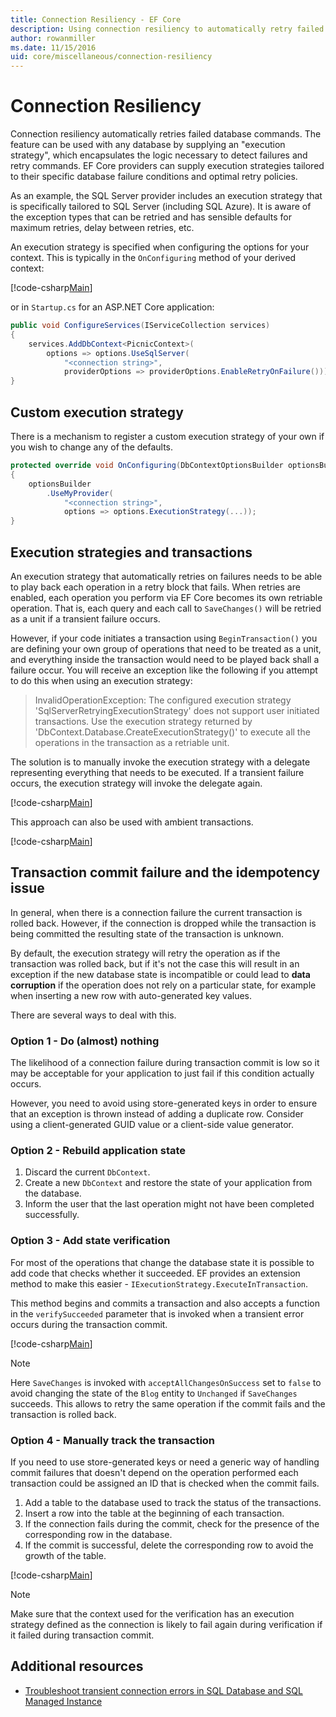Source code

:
 ```yaml
---
title: Connection Resiliency - EF Core
description: Using connection resiliency to automatically retry failed commands with Entity Framework Core
author: rowanmiller
ms.date: 11/15/2016
uid: core/miscellaneous/connection-resiliency
---
```


# Connection Resiliency

Connection resiliency automatically retries failed database commands. The feature can be used with any database by supplying an "execution strategy", which encapsulates the logic necessary to detect failures and retry commands. EF Core providers can supply execution strategies tailored to their specific database failure conditions and optimal retry policies.

As an example, the SQL Server provider includes an execution strategy that is specifically tailored to SQL Server (including SQL Azure). It is aware of the exception types that can be retried and has sensible defaults for maximum retries, delay between retries, etc.

An execution strategy is specified when configuring the options for your context. This is typically in the `OnConfiguring` method of your derived context:

[!code-csharp[Main](../../../samples/core/Miscellaneous/ConnectionResiliency/Program.cs#OnConfiguring)]

or in `Startup.cs` for an ASP.NET Core application:

``` csharp
public void ConfigureServices(IServiceCollection services)
{
    services.AddDbContext<PicnicContext>(
        options => options.UseSqlServer(
            "<connection string>",
            providerOptions => providerOptions.EnableRetryOnFailure()));
}
```

## Custom execution strategy

There is a mechanism to register a custom execution strategy of your own if you wish to change any of the defaults.

``` csharp
protected override void OnConfiguring(DbContextOptionsBuilder optionsBuilder)
{
    optionsBuilder
        .UseMyProvider(
            "<connection string>",
            options => options.ExecutionStrategy(...));
}
```

## Execution strategies and transactions

An execution strategy that automatically retries on failures needs to be able to play back each operation in a retry block that fails. When retries are enabled, each operation you perform via EF Core becomes its own retriable operation. That is, each query and each call to `SaveChanges()` will be retried as a unit if a transient failure occurs.

However, if your code initiates a transaction using `BeginTransaction()` you are defining your own group of operations that need to be treated as a unit, and everything inside the transaction would need to be played back shall a failure occur. You will receive an exception like the following if you attempt to do this when using an execution strategy:

> InvalidOperationException: The configured execution strategy 'SqlServerRetryingExecutionStrategy' does not support user initiated transactions. Use the execution strategy returned by 'DbContext.Database.CreateExecutionStrategy()' to execute all the operations in the transaction as a retriable unit.

The solution is to manually invoke the execution strategy with a delegate representing everything that needs to be executed. If a transient failure occurs, the execution strategy will invoke the delegate again.

[!code-csharp[Main](../../../samples/core/Miscellaneous/ConnectionResiliency/Program.cs#ManualTransaction)]

This approach can also be used with ambient transactions.

[!code-csharp[Main](../../../samples/core/Miscellaneous/ConnectionResiliency/Program.cs#AmbientTransaction)]

## Transaction commit failure and the idempotency issue

In general, when there is a connection failure the current transaction is rolled back. However, if the connection is dropped while the transaction is being committed the resulting state of the transaction is unknown. 

By default, the execution strategy will retry the operation as if the transaction was rolled back, but if it's not the case this will result in an exception if the new database state is incompatible or could lead to **data corruption** if the operation does not rely on a particular state, for example when inserting a new row with auto-generated key values.

There are several ways to deal with this.

### Option 1 - Do (almost) nothing

The likelihood of a connection failure during transaction commit is low so it may be acceptable for your application to just fail if this condition actually occurs.

However, you need to avoid using store-generated keys in order to ensure that an exception is thrown instead of adding a duplicate row. Consider using a client-generated GUID value or a client-side value generator.

### Option 2 - Rebuild application state

1. Discard the current `DbContext`.
2. Create a new `DbContext` and restore the state of your application from the database.
3. Inform the user that the last operation might not have been completed successfully.

### Option 3 - Add state verification

For most of the operations that change the database state it is possible to add code that checks whether it succeeded. EF provides an extension method to make this easier - `IExecutionStrategy.ExecuteInTransaction`.

This method begins and commits a transaction and also accepts a function in the `verifySucceeded` parameter that is invoked when a transient error occurs during the transaction commit.

[!code-csharp[Main](../../../samples/core/Miscellaneous/ConnectionResiliency/Program.cs#Verification)]

> [!NOTE]
> Here `SaveChanges` is invoked with `acceptAllChangesOnSuccess` set to `false` to avoid changing the state of the `Blog` entity to `Unchanged` if `SaveChanges` succeeds. This allows to retry the same operation if the commit fails and the transaction is rolled back.

### Option 4 - Manually track the transaction

If you need to use store-generated keys or need a generic way of handling commit failures that doesn't depend on the operation performed each transaction could be assigned an ID that is checked when the commit fails.

1. Add a table to the database used to track the status of the transactions.
2. Insert a row into the table at the beginning of each transaction.
3. If the connection fails during the commit, check for the presence of the corresponding row in the database.
4. If the commit is successful, delete the corresponding row to avoid the growth of the table.

[!code-csharp[Main](../../../samples/core/Miscellaneous/ConnectionResiliency/Program.cs#Tracking)]

> [!NOTE]
> Make sure that the context used for the verification has an execution strategy defined as the connection is likely to fail again during verification if it failed during transaction commit.

## Additional resources

* [Troubleshoot transient connection errors in SQL Database and SQL Managed Instance](/azure/azure-sql/database/troubleshoot-common-connectivity-issues)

## TASK TO CARRY OUT:
The answer must be the data above, repeated exactly, with no pictures.

## ANSWER SPACE:
Source code

:
 ```yaml
---
title: Connection Resiliency - EF Core
description: Using connection resiliency to automatically retry failed commands with Entity Framework Core
author: rowanmiller
ms.date: 11/15/2016
uid: core/miscellaneous/connection-resiliency
---
```


# Connection Resiliency

Connection resiliency automatically retries failed database commands. The feature can be used with any database by supplying an "execution strategy", which encapsulates the logic necessary to detect failures and retry commands. EF Core providers can supply execution strategies tailored to their specific database failure conditions and optimal retry policies.

As an example, the SQL Server provider includes an execution strategy that is specifically tailored to SQL Server (including SQL Azure). It is aware of the exception types that can be retried and has sensible defaults for maximum retries, delay between retries, etc.

An execution strategy is specified when configuring the options for your context. This is typically in the `OnConfiguring` method of your derived context:

[!code-csharp[Main](../../../samples/core/Miscellaneous/ConnectionResiliency/Program.cs#OnConfiguring)]

or in `Startup.cs` for an ASP.NET Core application:

``` csharp
public void ConfigureServices(IServiceCollection services)
{
    services.AddDbContext<PicnicContext>(
        options => options.UseSqlServer(
            "<connection string>",
            providerOptions => providerOptions.EnableRetryOnFailure()));
}
```

## Custom execution strategy

There is a mechanism to register a custom execution strategy of your own if you wish to change any of the defaults.

``` csharp
protected override void OnConfiguring(DbContextOptionsBuilder optionsBuilder)
{
    optionsBuilder
        .UseMyProvider(
            "<connection string>",
            options => options.ExecutionStrategy(...));
}
```

## Execution strategies and transactions

An execution strategy that automatically retries on failures needs to be able to play back each operation in a retry block that fails. When retries are enabled, each operation you perform via EF Core becomes its own retriable operation. That is, each query and each call to `SaveChanges()` will be retried as a unit if a transient failure occurs.

However, if your code initiates a transaction using `BeginTransaction()` you are defining your own group of operations that need to be treated as a unit, and everything inside the transaction would need to be played back shall a failure occur. You will receive an exception like the following if you attempt to do this when using an execution strategy:

> InvalidOperationException: The configured execution strategy 'SqlServerRetryingExecutionStrategy' does not support user initiated transactions. Use the execution strategy returned by 'DbContext.Database.CreateExecutionStrategy()' to execute all the operations in the transaction as a retriable unit.

The solution is to manually invoke the execution strategy with a delegate representing everything that needs to be executed. If a transient failure occurs, the execution strategy will invoke the delegate again.

[!code-csharp[Main](../../../samples/core/Miscellaneous/ConnectionResiliency/Program.cs#ManualTransaction)]

This approach can also be used with ambient transactions.

[!code-csharp[Main](../../../samples/core/Miscellaneous/ConnectionResiliency/Program.cs#AmbientTransaction)]

## Transaction commit failure and the idempotency issue

In general, when there is a connection failure the current transaction is rolled back. However, if the connection is dropped while the transaction is being committed the resulting state of the transaction is unknown. 

By default, the execution strategy will retry the operation as if the transaction was rolled back, but if it's not the case this will result in an exception if the new database state is incompatible or could lead to **data corruption** if the operation does not rely on a particular state, for example when inserting a new row with auto-generated key values.

There are several ways to deal with this.

### Option 1 - Do (almost) nothing

The likelihood of a connection failure during transaction commit is low so it may be acceptable for your application to just fail if this condition actually occurs.

However, you need to avoid using store-generated keys in order to ensure that an exception is thrown instead of adding a duplicate row. Consider using a client-generated GUID value or a client-side value generator.

### Option 2 - Rebuild application state

1. Discard the current `DbContext`.
2. Create a new `DbContext` and restore the state of your application from the database.
3. Inform the user that the last operation might not have been completed successfully.

### Option 3 - Add state verification

For most of the operations that change the database state it is possible to add code that checks whether it succeeded. EF provides an extension method to make this easier - `IExecutionStrategy.ExecuteInTransaction`.

This method begins and commits a transaction and also accepts a function in the `verifySucceeded` parameter that is invoked when a transient error occurs during the transaction commit.

[!code-csharp[Main](../../../samples/core/Miscellaneous/ConnectionResiliency/Program.cs#Verification)]

> [!NOTE]
> Here `SaveChanges` is invoked with `acceptAllChangesOnSuccess` set to `false` to avoid changing the state of the `Blog` entity to `Unchanged` if `SaveChanges` succeeds. This allows to retry the same operation if the commit fails and the transaction is rolled back.

### Option 4 - Manually track the transaction

If you need to use store-generated keys or need a generic way of handling commit failures that doesn't depend on the operation performed each transaction could be assigned an ID that is checked when the commit fails.

1. Add a table to the database used to track the status of the transactions.
2. Insert a row into the table at the beginning of each transaction.
3. If the connection fails during the commit, check for the presence of the corresponding row in the database.
4. If the commit is successful, delete the corresponding row to avoid the growth of the table.

[!code-csharp[Main](../../../samples/core/Miscellaneous/ConnectionResiliency/Program.cs#Tracking)]

> [!NOTE]
> Make sure that the context used for the verification has an execution strategy defined as the connection is likely to fail again during verification if it failed during transaction commit.

## Additional resources

* [Troubleshoot transient connection errors in SQL Database and SQL Managed Instance](/azure/azure-sql/database/troubleshoot-common-connectivity-issues)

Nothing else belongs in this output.